Securities and Exchange Commission.
Request for additional comment.
The Securities and Exchange Commission is requesting additional comment on a proposed amendment to the disclosure requirements for executive and director compensation. We are requesting comments regarding the proposal to require compensation disclosure for three additional highly compensated employees.
Comments should be received on or before October 23, 2006.
Comments may be submitted by any of the following methods:
- Use the Commission's Internet comment form (http://www.sec.gov/rules/proposed.shtml): or
- Send an e-mail to firstname.lastname@example.org. Please include File Number S7-03-06 on the subject line; or
- Use the Federal Rulemaking Portal (http://www.regulations.gov). Follow the instructions for submitting comments.
- Send paper comments in triplicate to Nancy M. Morris, Secretary, Securities and Exchange Commission, 100 F Street, NE., Washington DC 20549-1090.

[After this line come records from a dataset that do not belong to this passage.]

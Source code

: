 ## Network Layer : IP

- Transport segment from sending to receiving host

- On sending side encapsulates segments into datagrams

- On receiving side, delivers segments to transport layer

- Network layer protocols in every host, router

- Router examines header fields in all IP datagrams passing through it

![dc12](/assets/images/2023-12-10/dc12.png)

All submissions should refer to File Number S7-03-06. This file number should be included on the subject line if e-mail is used. To help us process and review your comments more efficiently, please use only one method. The Commission will post all comments on the Commission's Internet Web site (http://www.sec.gov/rules/proposed/shtml). Comments are also available for public inspection and copying in the Commission's Public Reference Room, 100 F Street, NE., Washington, DC 20549. All comments received will be posted without change; we do not edit personal identifying information from submissions. You should submit only information that you wish to make publicly available.Start Further Info
FOR FURTHER INFORMATION CONTACT:
Anne Krauskopf, Carolyn Sherman, or Daniel Greenspan, at (202) 551-3500, in the Division of Corporation Finance, U.S. Securities and Exchange Commission, 100 F Street, NE., Washington, DC 20549-3010 or, with respect to questions regarding investment companies, Kieran Brown in the Division of Investment Management, at (202) 551-6784.End Further Info End Preamble Start Supplemental Information
On January 27, 2006, we proposed revisions to our rules governing disclosure of executive compensation, director compensation, related party transactions, director independence and other corporate governance matters, current reporting regarding compensation arrangements and beneficial ownership. We received over 20,000 comment letters in response to our proposals. In general, commenters supported the proposals and their objectives. On July 26, 2006 we adopted the rules and amendments substantially as proposed, with certain modifications to address a number of points that commenters raised.

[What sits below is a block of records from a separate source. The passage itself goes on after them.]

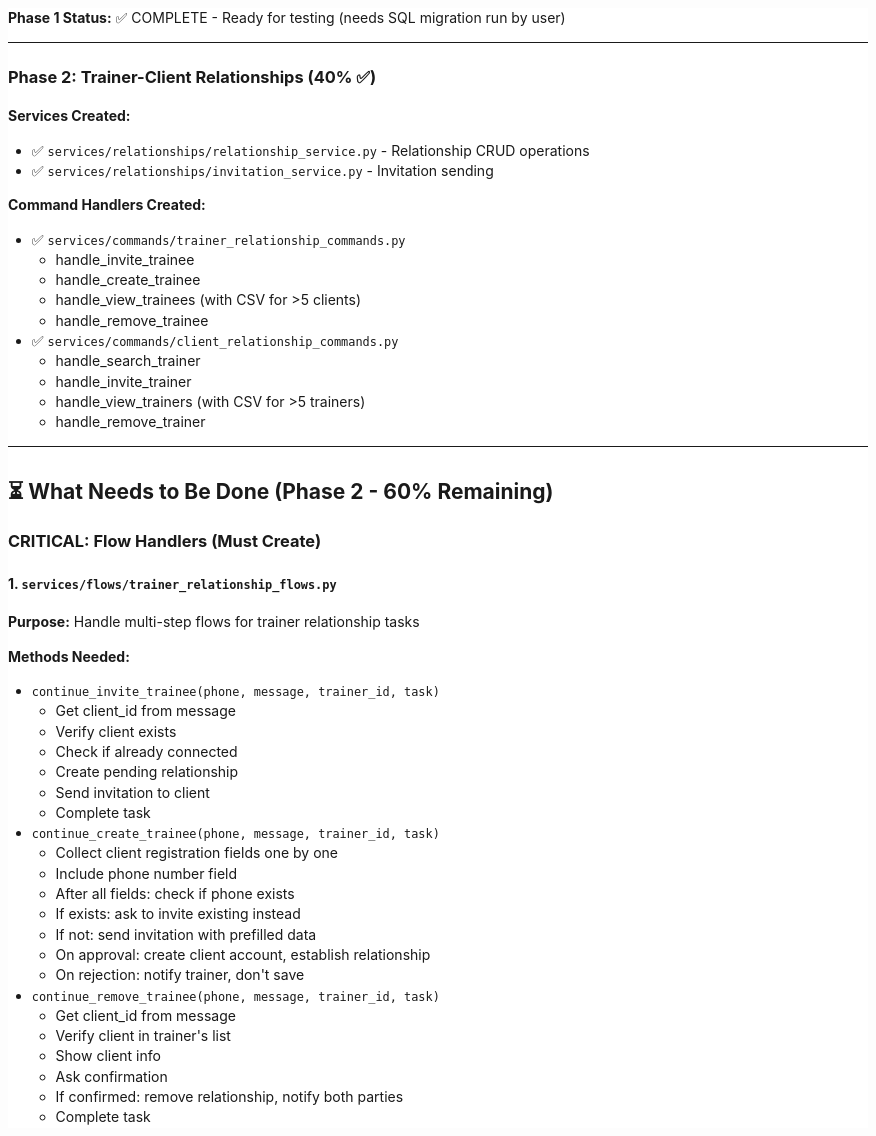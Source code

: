 **Phase 1 Status:** ✅ COMPLETE - Ready for testing (needs SQL migration run by user)

---

### Phase 2: Trainer-Client Relationships (40% ✅)

**Services Created:**

- ✅ `services/relationships/relationship_service.py` - Relationship CRUD operations
- ✅ `services/relationships/invitation_service.py` - Invitation sending

**Command Handlers Created:**

- ✅ `services/commands/trainer_relationship_commands.py`
  - handle_invite_trainee
  - handle_create_trainee
  - handle_view_trainees (with CSV for >5 clients)
  - handle_remove_trainee
- ✅ `services/commands/client_relationship_commands.py`
  - handle_search_trainer
  - handle_invite_trainer
  - handle_view_trainers (with CSV for >5 trainers)
  - handle_remove_trainer

---

## ⏳ What Needs to Be Done (Phase 2 - 60% Remaining)

### CRITICAL: Flow Handlers (Must Create)

#### 1. `services/flows/trainer_relationship_flows.py`

**Purpose:** Handle multi-step flows for trainer relationship tasks

**Methods Needed:**

- `continue_invite_trainee(phone, message, trainer_id, task)`
  - Get client_id from message
  - Verify client exists
  - Check if already connected
  - Create pending relationship
  - Send invitation to client
  - Complete task
- `continue_create_trainee(phone, message, trainer_id, task)`
  - Collect client registration fields one by one
  - Include phone number field
  - After all fields: check if phone exists
  - If exists: ask to invite existing instead
  - If not: send invitation with prefilled data
  - On approval: create client account, establish relationship
  - On rejection: notify trainer, don't save
- `continue_remove_trainee(phone, message, trainer_id, task)`
  - Get client_id from message
  - Verify client in trainer's list
  - Show client info
  - Ask confirmation
  - If confirmed: remove relationship, notify both parties
  - Complete task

We did not adopt the proposed disclosure requirement regarding the total compensation and job description of up to an additional three most highly compensated employees who are not executive officers or directors but who earn more than any of the named executive officers. Instead we are requesting additional comment. In particular, we have specific requests for comment as to whether the proposal should be modified to apply only to large accelerated filers who would disclose the total compensation for the most recent fiscal year and a description of the job position for each of their three most highly compensated employees whose total compensation is greater than any of the named executive officers, whether or not such persons are executive officers. Under this approach, employees who have no responsibility for significant policy decisions within either the company, a significant subsidiary or a principal business unit, division, or function, would be excluded from the determination of the three most highly compensated employees and no disclosure regarding them would be required.

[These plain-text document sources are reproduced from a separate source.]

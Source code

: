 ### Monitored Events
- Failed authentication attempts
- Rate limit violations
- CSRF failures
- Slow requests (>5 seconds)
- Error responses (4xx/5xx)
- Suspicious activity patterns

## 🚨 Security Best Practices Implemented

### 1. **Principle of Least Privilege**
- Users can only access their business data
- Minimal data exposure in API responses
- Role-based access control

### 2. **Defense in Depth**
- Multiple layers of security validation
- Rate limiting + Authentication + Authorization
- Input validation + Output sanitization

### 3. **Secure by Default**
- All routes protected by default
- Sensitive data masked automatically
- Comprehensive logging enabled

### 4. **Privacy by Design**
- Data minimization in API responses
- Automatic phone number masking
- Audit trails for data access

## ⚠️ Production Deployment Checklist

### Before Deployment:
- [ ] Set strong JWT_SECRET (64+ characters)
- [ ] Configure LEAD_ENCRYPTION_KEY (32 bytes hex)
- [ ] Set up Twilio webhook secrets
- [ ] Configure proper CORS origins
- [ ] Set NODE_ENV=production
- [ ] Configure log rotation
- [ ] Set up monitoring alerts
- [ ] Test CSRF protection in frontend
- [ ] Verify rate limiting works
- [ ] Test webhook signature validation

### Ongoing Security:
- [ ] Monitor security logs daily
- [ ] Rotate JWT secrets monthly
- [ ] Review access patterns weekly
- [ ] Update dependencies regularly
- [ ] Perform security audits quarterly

As part of the Item 402 narrative disclosure requirements, we had proposed an additional item that would have required disclosure for up to three employees who were not executive officers during the last completed fiscal year and whose total compensation for the last completed fiscal year was greater than that of any of the named executive officers. We received extensive comment on this proposal. Some commenters supported the proposal or suggested that it should go further. Many commenters expressed concern that the benefits of this disclosure to investors would be negligible, yet compliance might require the outlay of considerable company resources. Some commenters expressed concern that the proposed disclosure would raise privacy issues or negatively impact competition for employees. While we continue to consider whether to adopt such a requirement as part of the executive compensation disclosure rules, we are requesting additional comment as to whether potential modifications would address the concerns that commenters have raised.
We note in particular that some commenters questioned the materiality of the information that would have been required by the proposal, given that the covered employees would not be in policy-making positions as executive Start Printed Page 53268officers. After considering the issues raised by these commenters, we remain concerned about disclosure with respect to employees, particularly within very large companies, whether or not they are executive officers, whose total compensation for the last completed fiscal year was greater than that of one or more of the named executive officers. If any of these employees exert significant policy influence at the company, at a significant subsidiary of the company or at a principal business unit, division, or function of the company, then investors seeking a fuller understanding of a company's compensation program may believe that disclosure of these employees' total compensation is important information. Knowing the compensation, and job positions within the organization, of these highly compensated policy-makers whose total compensation for the last fiscal year was greater than that of a named executive officer, should assist in placing in context and permit a better understanding of the compensation structure of the named executive officers and directors.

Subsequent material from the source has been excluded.